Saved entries
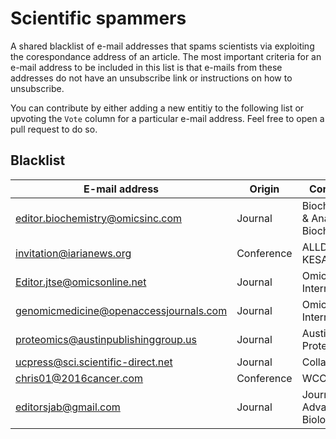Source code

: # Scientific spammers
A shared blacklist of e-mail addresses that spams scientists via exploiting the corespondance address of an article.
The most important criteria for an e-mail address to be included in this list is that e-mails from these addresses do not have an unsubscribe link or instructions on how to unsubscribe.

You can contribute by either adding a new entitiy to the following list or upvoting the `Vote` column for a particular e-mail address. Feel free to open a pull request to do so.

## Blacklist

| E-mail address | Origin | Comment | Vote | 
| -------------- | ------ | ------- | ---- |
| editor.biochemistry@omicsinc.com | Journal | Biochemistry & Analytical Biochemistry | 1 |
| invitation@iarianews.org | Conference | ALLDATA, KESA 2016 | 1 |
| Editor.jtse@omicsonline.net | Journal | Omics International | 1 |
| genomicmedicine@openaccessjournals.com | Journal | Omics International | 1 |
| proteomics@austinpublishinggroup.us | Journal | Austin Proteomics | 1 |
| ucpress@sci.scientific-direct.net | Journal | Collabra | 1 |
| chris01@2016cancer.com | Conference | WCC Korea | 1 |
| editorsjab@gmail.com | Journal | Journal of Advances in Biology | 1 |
==
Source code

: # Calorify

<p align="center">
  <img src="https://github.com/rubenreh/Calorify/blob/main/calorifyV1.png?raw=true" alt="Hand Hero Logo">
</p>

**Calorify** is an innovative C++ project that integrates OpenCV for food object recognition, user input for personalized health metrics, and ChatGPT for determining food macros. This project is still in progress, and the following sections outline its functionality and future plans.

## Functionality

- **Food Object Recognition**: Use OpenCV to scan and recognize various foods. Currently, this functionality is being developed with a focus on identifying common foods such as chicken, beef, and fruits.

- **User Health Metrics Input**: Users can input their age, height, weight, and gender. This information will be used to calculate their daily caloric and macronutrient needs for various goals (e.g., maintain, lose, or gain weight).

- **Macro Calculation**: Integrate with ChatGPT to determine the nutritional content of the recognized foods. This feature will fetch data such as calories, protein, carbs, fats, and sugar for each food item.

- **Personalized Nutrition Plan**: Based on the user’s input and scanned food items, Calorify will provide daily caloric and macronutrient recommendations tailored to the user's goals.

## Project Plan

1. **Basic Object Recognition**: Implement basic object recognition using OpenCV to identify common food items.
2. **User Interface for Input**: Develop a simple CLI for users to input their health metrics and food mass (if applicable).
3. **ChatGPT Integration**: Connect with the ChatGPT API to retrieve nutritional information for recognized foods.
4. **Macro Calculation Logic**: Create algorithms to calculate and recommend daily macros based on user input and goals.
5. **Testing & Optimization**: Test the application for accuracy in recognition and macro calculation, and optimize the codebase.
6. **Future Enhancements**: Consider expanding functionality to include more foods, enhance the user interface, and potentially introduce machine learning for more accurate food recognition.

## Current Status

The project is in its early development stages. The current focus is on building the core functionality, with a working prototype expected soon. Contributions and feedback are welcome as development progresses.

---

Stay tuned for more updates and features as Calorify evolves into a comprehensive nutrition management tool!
==
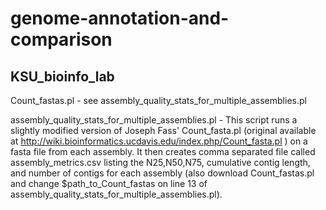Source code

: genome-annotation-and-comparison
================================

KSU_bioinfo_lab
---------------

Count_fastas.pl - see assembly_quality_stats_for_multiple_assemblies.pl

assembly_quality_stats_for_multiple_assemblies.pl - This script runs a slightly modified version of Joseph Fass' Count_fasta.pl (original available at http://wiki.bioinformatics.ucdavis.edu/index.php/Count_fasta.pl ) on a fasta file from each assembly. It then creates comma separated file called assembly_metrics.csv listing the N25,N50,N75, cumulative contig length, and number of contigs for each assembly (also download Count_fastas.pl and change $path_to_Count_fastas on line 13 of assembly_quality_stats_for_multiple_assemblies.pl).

*ABOUT THIS TASK:* Using the records above, copy word for word the line with "## Current Status", the line with "Stay tuned for", and every line between them.

*EXERCISE ANSWER:*
## Current Status

The project is in its early development stages. The current focus is on building the core functionality, with a working prototype expected soon. Contributions and feedback are welcome as development progresses.

---

Stay tuned for more updates and features as Calorify evolves into a comprehensive nutrition management tool!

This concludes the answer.